Троян Emotet с российскими следами атакует клиентов банков

«Лаборатория Касперского» предупреждает о появлении новых модификаций вредоносной программы Emotet, жертвами которой становятся клиенты европейских банков.

Троян Emotet впервые был замечен летом 2014-го: тогда его мишенью становились клиенты немецких и австрийских банков. Однако в конце прошлого года киберпреступники по какой-то причине решили взять перерыв: командные серверы перестали отвечать зараженным компьютерам и активность зловреда сошла на нет. И вот теперь Emotet снова взялся за дело.

Zuma/Corbis

Программа отличается сложной модульной архитектурой и использует целый набор современных вредоносных технологий, чтобы добраться до финансовых средств жертвы. В арсенал трояна, в частности, входят инструменты автоматической кражи денег с банковских счетов. Новые версии зловреда стали ещё тщательнее маскировать свою деятельность.

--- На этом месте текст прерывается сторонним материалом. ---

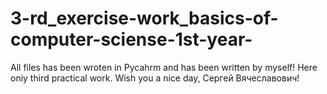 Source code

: # 3-rd_exercise-work_basics-of-computer-sciense-1st-year-
All files has been wroten in Pycahrm and has been written by myself! Here oniy third practical work. Wish you a nice day, Сергей Вячеславович!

Emotet распространяется посредством спам-писем на немецком языке с вредоносными ссылками или вложениями, внутри которых находится загрузчик. При этом файл намеренно имеет очень длинное имя, чтобы скрыть от пользователя расширение «exe» в «Проводнике» Windows, который обычно не отображает на экране название полностью. Также с целью усложнения детектирования антивирусами основная часть трояна скачивается специальным загрузчиком в зашифрованном виде.

Анализ кода Emotet говорит о том, что авторы трояна хорошо владеют русским языком. При этом, однако, злоумышленники сознательно не атакуют пользователей в зоне RU, чтобы остаться незамеченными. К примеру, последняя волна нападений нацелена на клиентов нескольких швейцарских банков.

Троян содержит модули для отправки спама, организации DDoS-атак и воровства учётных записей электронной почты. Но свою главную задачу — кражу денег — Emotet выполняет благодаря модулю модификации веб-трафика. Внедряя специальный код в страницы системы онлайн-банкинга, преступники автоматически инициируют перевод средств, а так как обойти систему двухфакторной аутентификации невозможно, троян привлекает к участию самого пользователя — для обмана жертвы применяются убедительные схемы социальной инженерии. В результате пользователь не только лишается собственных средств, но также распространяет трояна по контактам своей адресной книги.